Modena Week-End:logo Flour, the traditional staple


    Cooking polenta

    Many traditional recipes were developed by poor people who had only the few basic ingredients produced in a closed agricultural economy that was self-sufficient by necessity. They have survived in the local tradition, and have now been rediscovered in numerous trattorias in the countryside and in the mountains, as part of the search for genuineness noticeable in eating habits since the 1960s. The flour-based recipes of the different areas of the province vary quite distinctly; in the richer areas of the plain, fat is used in the cooking method, while in the mountains where life was a hard struggle against poverty, no fat is used. Cooking borlenghi Gnocco fritto is made from flour, salt and water fried in lard from home-fattened pigs. The dough is rolled out into a sheet somewhat thicker than an egg pasta and then cut into small diamond shapes which are tossed into the boiling melted lard, where they swell and become crisp, ready for eating with any of the local charcuterie products, or grapes when in season. The equivalent in the hill and mountain areas is known as tigella or crescenta. The dough is very similar to that for gnocco fritto, but the cooking method could not be more different, as the small pieces of dough are crushed between two flat, clean stones or pottery moulds (often decorated with the typical rose or six-pointed star motif) which are then placed in the hot embers of a fire.

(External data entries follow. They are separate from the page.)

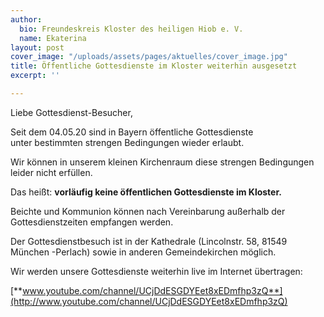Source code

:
 ```yaml
---
author:
  bio: Freundeskreis Kloster des heiligen Hiob e. V.
  name: Ekaterina
layout: post
cover_image: "/uploads/assets/pages/aktuelles/cover_image.jpg"
title: Öffentliche Gottesdienste im Kloster weiterhin ausgesetzt
excerpt: ''

---
```

Liebe Gottesdienst-Besucher,

Seit dem 04.05.20 sind in Bayern öffentliche Gottesdienste  
unter bestimmten strengen Bedingungen wieder erlaubt.

Wir können in unserem kleinen Kirchenraum diese strengen Bedingungen leider nicht erfüllen.

Das heißt: **vorläufig keine öffentlichen Gottesdienste im Kloster.**

Beichte und Kommunion können nach Vereinbarung außerhalb der Gottesdienstzeiten empfangen werden.

Der Gottesdienstbesuch ist in der Kathedrale (Lincolnstr. 58, 81549 München -Perlach) sowie in anderen Gemeindekirchen möglich.

Wir werden unsere Gottesdienste weiterhin live im Internet übertragen:

[**www.youtube.com/channel/UCjDdESGDYEet8xEDmfhp3zQ**](http://www.youtube.com/channel/UCjDdESGDYEet8xEDmfhp3zQ)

    Crescentine- Cooking crescentine

    This original method has now been replaced by moulds consisting of two cast iron plates, each with cavities for six or more tigella muffins, which fit together and can be placed on the gas burner of a modern kitchen hob. Tigella muffins are usually cut in half and filled with sliced cured meats or with a special mixture of minced pork fat, rosemary, garlic and parmesan cheese. Polenta, or maize porridge, served with mushroom sauce, cheeses or a meat ragout, or cut into slices and fried to accompany other dishes, is another traditional food common in all areas of Modena's Apennines. Borlenghi are only found in a more limited area around the Panaro valley. They are a kind of thin pancake, flavoured with garlic and seasoned with parmesan cheese, produced by cooking a semi-liquid mixture of water and flour on a steel plate. One of the most distinctive mountain specialities is ciacci, made from chestnut flour. A very liquid mixture of flour and water is cooked on a steel plate to produce a thin disk which is filled with local ricotta cottage cheese and sugar and rolled. Castagnaccio is also made from chestnut flower; it is an oven-baked cake, flavoured with lemon rind and these days also with cocoa powder.